Nothing Positive To Say About The EU? Just Bash The Leave Campaign

Owen Jones, unable to think of one positive thing to say in support of the European Union, focuses his attention on mocking the Leave campaigns

Owen Jones can’t make a full throated defence of the European Union and Britain’s place in it, because in his heart of hearts he knows the EU to be a bad, terminally unreformable institution in which we should play no further part. Of that I am absolutely convinced, no matter how deep in his subconscious Jones may have buried his natural euroscepticism.

But to avoid alienating his virtue-signalling left-wing readership who instinctively support the EU (either out of simplistic internationalism or the cynical knowledge that being in the EU imposes stricter employment and social laws on the UK than British voters would likely tolerate themselves), Jones has walked back nearly all his earlier principled criticism of Brussels, and now bleats the usual fantastical nonsense about staying in the EU to transform it into some kind of socialist utopia.

Thus, unable to make a passionate argument in favour of the European Union, Jones must content himself with making snide observations about the Leave campaigns (who regretfully seem to provide him with near endless material). He cannot make an honest intellectual or moral case for Remain, so he deflects by snarking at those who want to reclaim British democracy by leaving.

And so we get stuff like this, in which Jones wastes an entire YouTube video smugly pointing out that pro-Brexit Conservatives are moaning about the Remain campaign waging “Project Fear” when many of them adopted similar arguments against Scottish independence during the 2014 referendum, and against Labour and the SNP in the general election last year. Because, according to this bizarre logic, two wrongs (the Evil Tories doing it before, and the Remain camp doing it now) cancel each other out.

Jones scoffs:

Project Fear. That is how Chris Grayling, who is a Tory cabinet minister who supports Brexit – Britain leaving the European Union – that’s how he is describing the campaign led by the government to stay within the European Union. As soon as I heard him describe the campaign to stay in in those terms, all I could think was “you cheeky git!” It reminds me of the Yiddish expression, chutzpah.

[..] Then there’s Michael Fallon, the Defence Secretary, who in the weeks before the general election said “Ed Miliband stabbed his own brother in the back to become Labour leader. Now he is willing to stab the United Kingdom in the back to become prime minister”. Again, you had co-ordinated attacks by big businesses warning of economic calamity were Labour to enter Number 10. Project Fear on speed, quite frankly. The whole campaign was waged on the basis of fear.

Now, the people complicit with that included, obviously, the likes of Chris Grayling and his colleagues in the Conservative cabinet, and the Conservative backbenches who now support Brexit and who are angry at those tactics, as they see it, being employed against them.

We can expect to see a lot more of this finger-wagging nonsense over the next few months from those who are determined to keep Britain inside the European Union.
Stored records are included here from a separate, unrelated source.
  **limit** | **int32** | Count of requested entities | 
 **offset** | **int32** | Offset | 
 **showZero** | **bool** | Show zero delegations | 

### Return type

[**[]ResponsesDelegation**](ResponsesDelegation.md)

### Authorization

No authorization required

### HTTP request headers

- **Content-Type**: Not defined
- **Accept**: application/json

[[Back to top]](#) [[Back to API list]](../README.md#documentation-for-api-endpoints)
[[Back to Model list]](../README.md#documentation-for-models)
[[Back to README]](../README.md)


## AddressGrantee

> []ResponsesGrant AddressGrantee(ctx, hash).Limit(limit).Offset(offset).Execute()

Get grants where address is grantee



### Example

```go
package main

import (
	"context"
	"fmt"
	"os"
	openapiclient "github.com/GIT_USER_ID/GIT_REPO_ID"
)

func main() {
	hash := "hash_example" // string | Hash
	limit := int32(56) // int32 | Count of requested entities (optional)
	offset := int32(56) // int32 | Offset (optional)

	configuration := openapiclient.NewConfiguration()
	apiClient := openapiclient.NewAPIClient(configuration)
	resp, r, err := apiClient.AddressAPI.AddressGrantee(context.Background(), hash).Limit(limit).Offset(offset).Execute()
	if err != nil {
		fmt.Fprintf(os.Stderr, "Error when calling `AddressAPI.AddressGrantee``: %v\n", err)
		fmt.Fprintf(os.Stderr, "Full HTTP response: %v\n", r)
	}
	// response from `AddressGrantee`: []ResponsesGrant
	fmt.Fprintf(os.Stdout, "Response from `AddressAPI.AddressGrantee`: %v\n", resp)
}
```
Some of them refuse to make positive arguments for the European Union because they actually rather dislike it, but hold Britain in such low regard that they believe that despite being many times the size of independent countries like Australia and New Zealand, Britain is uniquely incapable of functioning independently outside of a regional political union.

Others shy away from talking up the European Union because they genuinely love the institution, want us to integrate even more deeply and therefore worry that they might get too carried away praising Brussels and so harm their own side.

Others still dislike the European Union and know full well that Britain could prosper outside this anachronistic mid-century supra-national political union, but persuade themselves to support Remain for fear of the social stigma that comes with declaring oneself a eurosceptic in certain circles.

But in no case will they be honest with the British people, because they have all come to the conclusion that telling what they see as difficult truths – in their case, that the European Union is a good thing for a, b and c reasons, and Britain should continue to participate because of x, y and z – will not win the referendum, but that Fear, Uncertainty and Doubt (FUD) will do the job quite nicely.

Owen Jones rightly bristles at the way that the “No” campaign wielded this tactic in the Scottish independence campaign, which would make you think that he opposes it being used by any group and in any context. But apparently not so. Because Conservative Leave supporters “brought it on themselves” by utilising FUD tactics in the past, the Remain camp should not be criticised for doing so now.

It is a shame to see Owen Jones – at his best an intelligent and articulate voice on the Left – frittering away his time on the EU referendum campaign by pointing out the foibles and tactical hypocrisies of the Leave campaign. But what other choice does he have? Despite knowing full well that the EU is unreformable, Jones has committed to supporting Britain’s continued membership.

I think that this is a betrayal of the democratic accountability and local control that Jones spends much of his time promoting. And I suspect that he does, too. Which is why we can all expect to see lots more “gotcha” videos on YouTube criticising individual members of the Leave campaign, but not a damn thing praising the European Union or explaining how this magical socialist “reform” of the EU is to be achieved.

After all, nothing distracts from a guilty conscience like pointing out the flaws, failings and inconsistencies of other people.